Mid-command correction test: You say “Set a timer for 10 minutes . . . actually, make it 5,” and it updates correctly instead of sticking to the original instruction.
Do-not-ship bar
Misidentifies the speaker more than y% of the time in critical flows (purchases, messages, personalized actions)
Forces users to repeat themselves multiple times just to be recognized
You may have noticed I didn’t actually assign values to each bar. That’s because the specific thresholds for MVQ (your “acceptable,” “delight,” and “do-not-ship” bars) aren’t fixed. They depend heavily on your strategic context.
Five strategic context factors that raise or lower your MVQ bar
Here are the five factors that most often determine where that bar should be set, and how they change your product decision:
Estimating the cost envelope
One of the most common mistakes new AI PMs make is falling in love with a magical AI demo without checking whether it’s financially viable. That’s why it’s important to estimate the AI product or feature’s cost envelope early.

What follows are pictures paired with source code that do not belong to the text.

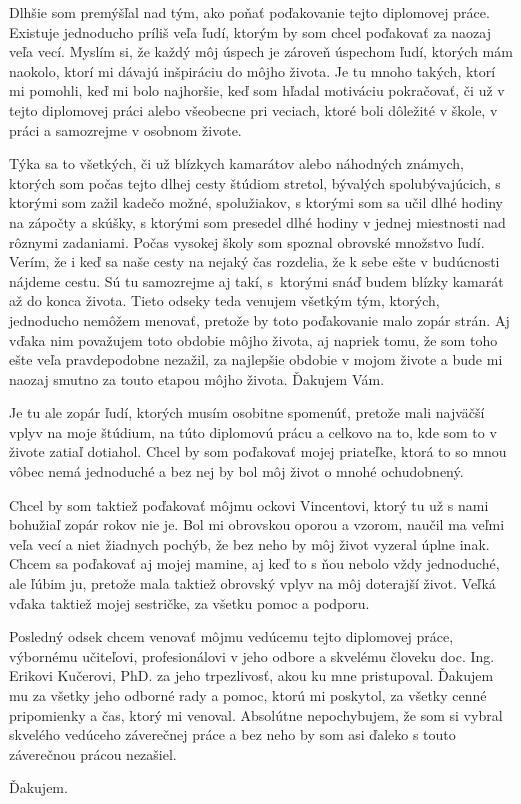 Dlhšie som premýšľal nad tým, ako poňať poďakovanie tejto diplomovej práce. Existuje jednoducho príliš veľa ľudí, ktorým by som chcel poďakovať za naozaj veľa vecí. Myslím si, že každý môj úspech je zároveň úspechom ľudí, ktorých mám naokolo, ktorí mi dávajú inšpiráciu do môjho života. Je tu mnoho takých, ktorí mi pomohli, keď mi bolo najhoršie, keď som hľadal motiváciu pokračovať, či už v tejto diplomovej práci alebo všeobecne pri veciach, ktoré boli dôležité v škole, v práci a samozrejme v osobnom živote. 

Týka sa to všetkých, či už blízkych kamarátov alebo náhodných známych, ktorých som počas tejto dlhej cesty štúdiom stretol, bývalých spolubývajúcich, s ktorými som zažil kadečo možné, spolužiakov, s ktorými som sa učil dlhé hodiny na zápočty a skúšky, s ktorými som presedel dlhé hodiny v jednej miestnosti nad rôznymi zadaniami. Počas vysokej školy som spoznal obrovské množstvo ľudí. Verím, že i keď sa naše cesty na nejaký čas rozdelia, že k sebe ešte v budúcnosti nájdeme cestu. Sú tu samozrejme aj takí, s~ktorými snáď budem blízky kamarát až do konca života. Tieto odseky teda venujem všetkým tým, ktorých, jednoducho nemôžem menovať, pretože by toto poďakovanie malo zopár strán. Aj vďaka nim považujem toto obdobie môjho života, aj napriek tomu, že som toho ešte veľa pravdepodobne nezažil, za najlepšie obdobie v mojom živote a bude mi naozaj smutno za touto etapou môjho života. Ďakujem Vám. 

Je tu ale zopár ľudí, ktorých musím osobitne spomenúť, pretože mali najväčší vplyv na moje štúdium, na túto diplomovú prácu a celkovo na to, kde som to v živote zatiaľ dotiahol. Chcel by som poďakovať mojej priateľke, ktorá to so mnou vôbec nemá jednoduché a bez nej by bol môj život o mnohé ochudobnený. 

Chcel by som taktiež poďakovať môjmu ockovi Vincentovi, ktorý tu už s nami bohužiaľ zopár rokov nie je. Bol mi obrovskou oporou a vzorom, naučil ma veľmi veľa vecí a niet žiadnych pochýb, že bez neho by môj život vyzeral úplne inak. Chcem sa poďakovať aj mojej mamine, aj keď to s ňou nebolo vždy jednoduché, ale ľúbim ju, pretože mala taktiež obrovský vplyv na môj doterajší život. Veľká vďaka taktiež mojej sestričke, za všetku pomoc a podporu. 

Posledný odsek chcem venovať môjmu vedúcemu tejto diplomovej práce, výbornému učiteľovi, profesionálovi v jeho odbore a skvelému človeku doc. Ing. Erikovi Kučerovi, PhD. za jeho trpezlivosť, akou ku mne pristupoval. Ďakujem mu za všetky jeho odborné rady a pomoc, ktorú mi poskytol, za všetky cenné pripomienky a čas, ktorý mi venoval. Absolútne nepochybujem, že som si vybral skvelého vedúceho záverečnej práce a bez neho by som asi ďaleko s touto záverečnou prácou nezašiel.

Ďakujem. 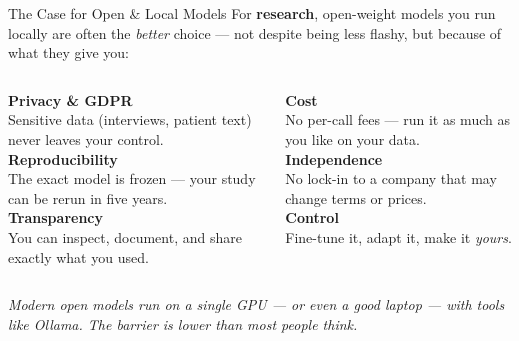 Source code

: \documentclass[aspectratio=169]{beamer}
\begin{document}
\begin{frame}{The Case for Open \& Local Models}
\vspace{0.2cm}
{\small For \textbf{research}, open-weight models you run locally are often the
\emph{better} choice --- not despite being less flashy, but because of what they give you:}

\medskip
\begin{columns}[T]
  \vspace{0pt}
  {\small
  \textcolor{wurgreen}{\faShieldAlt}\enspace \textbf{Privacy \& GDPR}\\
  {\footnotesize Sensitive data (interviews, patient text) never leaves your control.}\\[7pt]
  \textcolor{wurgreen}{\faRedo}\enspace \textbf{Reproducibility}\\
  {\footnotesize The exact model is frozen --- your study can be rerun in five years.}\\[7pt]
  \textcolor{wurgreen}{\faSearchPlus}\enspace \textbf{Transparency}\\
  {\footnotesize You can inspect, document, and share exactly what you used.}}

  \vspace{0pt}
  {\small
  \textcolor{wurgreen}{\faEuroSign}\enspace \textbf{Cost}\\
  {\footnotesize No per-call fees --- run it as much as you like on your data.}\\[7pt]
  \textcolor{wurgreen}{\faUnlock}\enspace \textbf{Independence}\\
  {\footnotesize No lock-in to a company that may change terms or prices.}\\[7pt]
  \textcolor{wurgreen}{\faWrench}\enspace \textbf{Control}\\
  {\footnotesize Fine-tune it, adapt it, make it \emph{yours}.}}
\end{columns}

\medskip
{\small\textcolor{midgray}{\textit{Modern open models run on a single GPU --- or even a good
laptop --- with tools like Ollama. The barrier is lower than most people think.}}}
\end{frame}
\end{document}

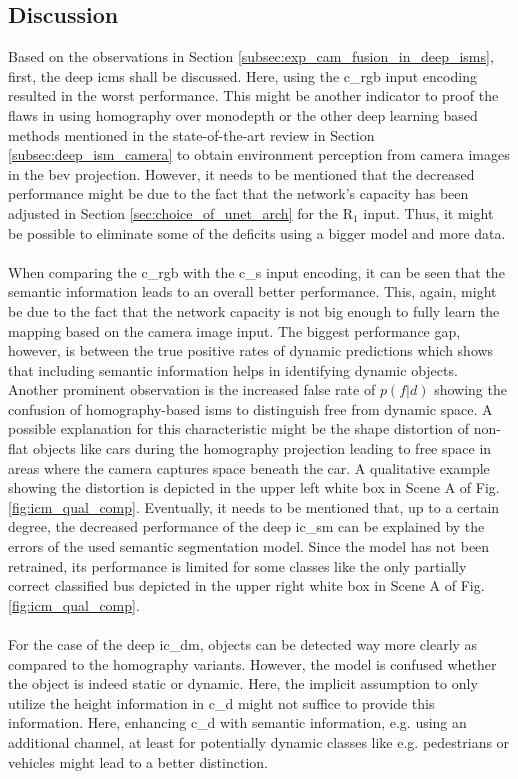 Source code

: \subsection{Discussion}
\label{subsec:discussion_deep_icm_ilm}
Based on the observations in Section \ref{subsec:exp_cam_fusion_in_deep_isms}, first, the deep \gls{icm}s shall be discussed. Here, using the \gls{c_rgb} input encoding resulted in the worst performance. This might be another indicator to proof the flaws in using homography over \gls{monodepth} or the other deep learning based methods mentioned in the state-of-the-art review in Section \ref{subsec:deep_ism_camera} to obtain environment perception from camera images in the \gls{bev} projection. However, it needs to be mentioned that the decreased performance might be due to the fact that the network's capacity has been adjusted in Section \ref{sec:choice_of_unet_arch} for the R$_1$ input. Thus, it might be possible to eliminate some of the deficits using a bigger model and more data.
\\\\
When comparing the \gls{c_rgb} with the \gls{c_s} input encoding, it can be seen that the semantic information leads to an overall better performance. This, again, might be due to the fact that the network capacity is not big enough to fully learn the mapping based on the camera image input. The biggest performance gap, however, is between the true positive rates of dynamic predictions which shows that including semantic information helps in identifying dynamic objects. Another prominent observation is the increased false rate of $p(f|d)$ showing the confusion of homography-based \gls{ism}s to distinguish free from dynamic space. A possible explanation for this characteristic might be the shape distortion of non-flat objects like cars during the homography projection leading to free space in areas where the camera captures space beneath the car. A qualitative example showing the distortion is depicted in the upper left white box in Scene A of Fig. \ref{fig:icm_qual_comp}. Eventually, it needs to be mentioned that, up to a certain degree, the decreased performance of the deep \gls{ic_sm} can be explained by the errors of the used semantic segmentation model. Since the model has not been retrained, its performance is limited for some classes like the only partially correct classified bus depicted in the upper right white box in Scene A of Fig. \ref{fig:icm_qual_comp}.
\\\\
For the case of the deep \gls{ic_dm}, objects can be detected way more clearly as compared to the homography variants. However, the model is confused whether the object is indeed static or dynamic. Here, the implicit assumption to only utilize the height information in \gls{c_d} might not suffice to provide this information. Here, enhancing \gls{c_d} with semantic information, e.g. using an additional channel, at least for potentially dynamic classes like e.g. pedestrians or vehicles might lead to a better distinction.
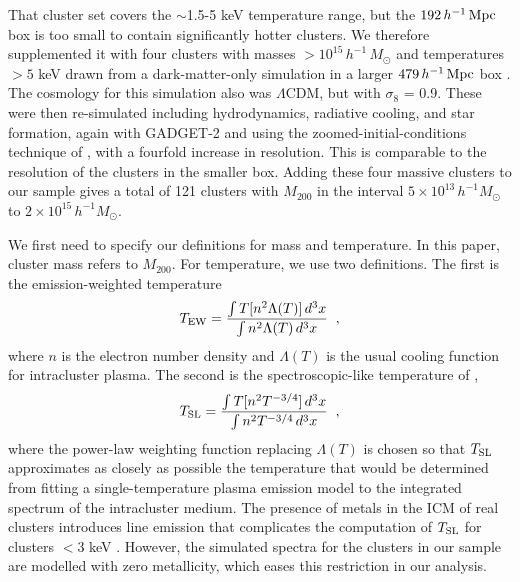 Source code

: \documentclass{aastex} \usepackage{natbib}
\begin{document}
That cluster set covers the $\sim$1.5-5 keV temperature range, but the
$192 \, h^{-1} \, {\rm Mpc}$ box is too small to contain significantly
hotter clusters.  We therefore supplemented it with four clusters with
masses $> 10^{15} \, h^{-1} \, M_\odot$ and temperatures $> 5$ keV
drawn from a dark-matter-only simulation in a larger $479 \, h^{-1} \,
{\rm Mpc}$ box \citep{2006MNRAS.373..397S}.  The cosmology for this
simulation also was $\Lambda$CDM, but with $\sigma_8$ = 0.9.  These
were then re-simulated including hydrodynamics, radiative cooling, and
star formation, again with GADGET-2 and using the
zoomed-initial-conditions technique of \cite{1997MNRAS.290..411T},
with a fourfold increase in resolution.  This is comparable to the
resolution of the clusters in the smaller box.  Adding these four
massive clusters to our sample gives a total of 121 clusters with
$M_{200}$ in the interval $5 \times 10^{13} \, h^{-1} M_\odot$ to $2
\times 10^{15} \, h^{-1} M_\odot$.

We first need to specify our definitions for mass and temperature.  In
this paper, cluster mass refers to $M_{200}$.  For temperature, we use
two definitions.  The first is the emission-weighted temperature
\begin{equation}
  T_{\rm EW} = \frac { \int T [n^2 \Lambda(T) ] \, d^3 x } { \int n^2 \Lambda(T) \, d^3 x }  \; \; ,
\end{equation}
where $n$ is the electron number density and $\Lambda(T)$ is the usual
cooling function for intracluster plasma.  The second is the
spectroscopic-like temperature of \cite{2004astro.ph..4425M},
\begin{equation}
  T_{\rm SL} = \frac { \int T [n^2 T^{-3/4}]  \, d^3 x } { \int n^2 T^{-3/4} \,  d^3 x }  \; \; ,
\end{equation}
where the power-law weighting function replacing $\Lambda(T)$ is
chosen so that $T_{\rm SL}$ approximates as closely as possible the
temperature that would be determined from fitting a single-temperature
plasma emission model to the integrated spectrum of the intracluster
medium.  The presence of metals in the ICM of real clusters introduces
line emission that complicates the computation of $T_{\rm SL}$ for clusters
$<$3 keV \citep{2006ApJ...640..710V}.  However, the simulated spectra
for the clusters in our sample are modelled with zero metallicity,
which eases this restriction in our analysis.
\end{document}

Cost envelope = the rough range of what this feature will cost to run at scale for your users
You don’t need perfect numbers, but you need a ballpark. Start with:
What’s the model cost per call (roughly)?
How often will users trigger it per day/month?
What’s the worst-case scenario (power users, edge cases)?
Can caching, smaller models, or distillation bring this down?
If usage 10x’s, does the math still work?
Example: AI meeting notes again
Per-call cost: ~$0.02 to process a 30-minute transcript
Average usage: 20 meetings/user/month → ~$0.40/month/user
Heavy users: 100 meetings/month → ~$2.00/month/user
With caching and a smaller model for “low-stakes” meetings, maybe you bring this to ~$0.25–$0.30/month/user on average
Now you can have a real conversation:
A feature that effectively costs $0.30/user/month and drives retention is a no-brainer.
A feature that ends up at $5/user/month with unclear impact is a business problem.
This is a core part of AI product sense: Does what you’re proposing actually make sense for the business?
Design guardrails where behavior breaks
Now that you better understand where a model’s behavior breaks and what you’re looking for to greenlight a launch, it’s time to codify some guardrails and design them into the product. A good guardrail determines what the product should do when the model hits its limits so that users don’t get confused, misled, or lose trust. In practice, guardrails protect users from experiencing a model’s failure modes. At a startup I’ve been collaborating with, we built an AI feature to increase the team’s productivity that summarized long Slack threads into “decisions and action items.” In testing, it worked well—until it started assigning owners for action items when no one had actually agreed to anything yet. Sometimes it even picked the wrong person.
Because my team had developed our AI product sense, we figured out that the fix was a new guardrail in the product, not a different underlying model.
So we added one simple rule to the system prompt (in this case, just a line of additional instruction):
Only assign an owner if someone explicitly volunteers or is directly asked and confirms. Otherwise, surface themes and ask the user what to do next.
That single constraint eliminated the biggest trust issue almost immediately.